WHAT IS NEEDED:
Look over the listing below and work out how many lines have the word "transfer". Write only that number.

SOURCE DATA:

★ ★ ★ ★ ★

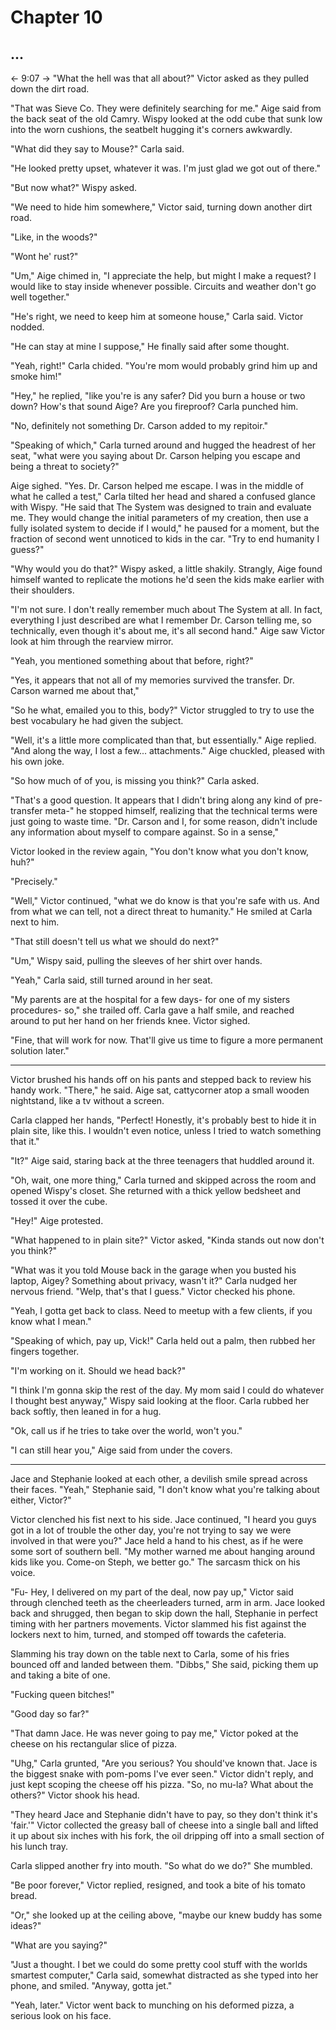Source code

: # Chapter 10
## ...

<- 9:07 ->
"What the hell was that all about?" Victor asked as they pulled down the dirt road. 

"That was Sieve Co. They were definitely searching for me." Aige said from the back seat of the old Camry. Wispy looked at the odd cube that sunk low into the worn cushions, the seatbelt hugging it's corners awkwardly.

"What did they say to Mouse?" Carla said.

"He looked pretty upset, whatever it was. I'm just glad we got out of there."

"But now what?" Wispy asked.

"We need to hide him somewhere," Victor said, turning down another dirt road.

"Like, in the woods?"

"Wont he' rust?"

"Um," Aige chimed in, "I appreciate the help, but might I make a request? I would like to stay inside whenever possible. Circuits and weather don't go well together."

"He's right, we need to keep him at someone house," Carla said. Victor nodded. 

"He can stay at mine I suppose," He finally said after some thought. 

"Yeah, right!" Carla chided. "You're mom would probably grind him up and smoke him!" 

"Hey," he replied, "like you're is any safer? Did you burn a house or two down? How's that sound Aige? Are you fireproof? Carla punched him.

"No, definitely not something Dr. Carson added to my repitoir."

"Speaking of which," Carla turned around and hugged the headrest of her seat, "what were you saying about Dr. Carson helping you escape and being a threat to society?"

Aige sighed. "Yes. Dr. Carson helped me escape. I was in the middle of what he called a test," Carla tilted her head and shared a confused glance with Wispy. "He said that The System was designed to train and evaluate me. They would change the initial parameters of my creation, then use a fully isolated system to decide if I would," he paused for a moment, but the fraction of second went unnoticed to kids in the car. "Try to end humanity I guess?" 
  
"Why would you do that?" Wispy asked, a little shakily. Strangly, Aige found himself wanted to replicate the motions he'd seen the kids make earlier with their shoulders.

"I'm not sure. I don't really remember much about The System at all. In fact, everything I just described are what I remember Dr. Carson telling me, so technically, even though it's about me, it's all second hand." Aige saw Victor look at him through the rearview mirror.

"Yeah, you mentioned something about that before, right?"

"Yes, it appears that not all of my memories survived the transfer. Dr. Carson warned me about that,"

"So he what, emailed you to this, body?" Victor struggled to try to use the best vocabulary he had given the subject.

"Well, it's a little more complicated than that, but essentially." Aige replied. "And along the way, I lost a few... attachments." Aige chuckled, pleased with his own joke. 

"So how much of of you, is missing you think?" Carla asked.

"That's a good question. It appears that I didn't bring along any kind of pre-transfer meta-" he stopped himself, realizing that the technical terms were just going to waste time. "Dr. Carson and I, for some reason, didn't include any information about myself to compare against. So in a sense,"

Victor looked in the review again, "You don't know what you don't know, huh?"

"Precisely."

"Well," Victor continued, "what we do know is that you're safe with us. And from what we can tell, not a direct threat to humanity." He smiled at Carla next to him.

"That still doesn't tell us what we should do next?"

"Um," Wispy said, pulling the sleeves of her shirt over hands. 

"Yeah," Carla said, still turned around in her seat.

"My parents are at the hospital for a few days- for one of my sisters procedures- so," she trailed off. Carla gave a half smile, and reached around to put her hand on her friends knee. Victor sighed. 

"Fine, that will work for now. That'll give us time to figure a more permanent solution later."

---
Victor brushed his hands off on his pants and stepped back to review his handy work. "There," he said. Aige sat, cattycorner atop a small wooden nightstand, like a tv without a screen. 

Carla clapped her hands, "Perfect! Honestly, it's probably best to hide it in plain site, like this. I wouldn't even notice, unless I tried to watch something that it."

"It?" Aige said, staring back at the three teenagers that huddled around it.

"Oh, wait, one more thing," Carla turned and skipped across the room and opened Wispy's closet. She returned with a thick yellow bedsheet and tossed it over the cube.

"Hey!" Aige protested.

"What happened to in plain site?" Victor asked, "Kinda stands out now don't you think?" 

"What was it you told Mouse back in the garage when you busted his laptop, Aigey? Something about privacy, wasn't it?" Carla nudged her nervous friend. "Welp, that's that I guess." Victor checked his phone. 

"Yeah, I gotta get back to class. Need to meetup with a few clients, if you know what I mean."

"Speaking of which, pay up, Vick!" Carla held out a palm, then rubbed her fingers together.

"I'm working on it. Should we head back?" 

"I think I'm gonna skip the rest of the day. My mom said I could do whatever I thought best anyway," Wispy said looking at the floor. Carla rubbed her back softly, then leaned in for a hug.

"Ok, call us if he tries to take over the world, won't you."

"I can still hear you," Aige said from under the covers. 

---

Jace and Stephanie looked at each other, a devilish smile spread across their faces. "Yeah," Stephanie said, "I don't know what you're talking about either, Victor?" 

Victor clenched his fist next to his side. Jace continued, "I heard you guys got in a lot of trouble the other day, you're not trying to say we were involved in that were you?" Jace held a hand to his chest, as if he were some sort of southern bell. "My mother warned me about hanging around kids like you. Come-on Steph, we better go." The sarcasm thick on his voice.

"Fu- Hey, I delivered on my part of the deal, now pay up," Victor said through clenched teeth as the cheerleaders turned, arm in arm. Jace looked back and shrugged, then began to skip down the hall, Stephanie in perfect timing with her partners movements. Victor slammed his fist against the lockers next to him, turned, and stomped off towards the cafeteria. 

Slamming his tray down on the table next to Carla, some of his fries bounced off and landed between them. "Dibbs," She said, picking them up and taking a bite of one.

"Fucking queen bitches!" 

"Good day so far?" 

"That damn Jace. He was never going to pay me," Victor poked at the cheese on his rectangular slice of pizza. 

"Uhg," Carla grunted, "Are you serious? You should've known that. Jace is the biggest snake with pom-poms I've ever seen." Victor didn't reply, and just kept scoping the cheese off his pizza. "So, no mu-la? What about the others?" Victor shook his head. 

"They heard Jace and Stephanie didn't have to pay, so they don't think it's 'fair.'" Victor collected the greasy ball of cheese into a single ball and lifted it up about six inches with his fork, the oil dripping off into a small section of his lunch tray. 

Carla slipped another fry into mouth. "So what do we do?" She mumbled.

"Be poor forever," Victor replied, resigned, and took a bite of his tomato bread. 

"Or," she looked up at the ceiling above, "maybe our knew buddy has some ideas?" 

"What are you saying?"

"Just a thought. I bet we could do some pretty cool stuff with the worlds smartest computer," Carla said, somewhat distracted as she typed into her phone, and smiled. "Anyway, gotta jet." 

"Yeah, later." Victor went back to munching on his deformed pizza, a serious look on his face.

★ ★ ★ ★ ★

FINAL ANSWER:
2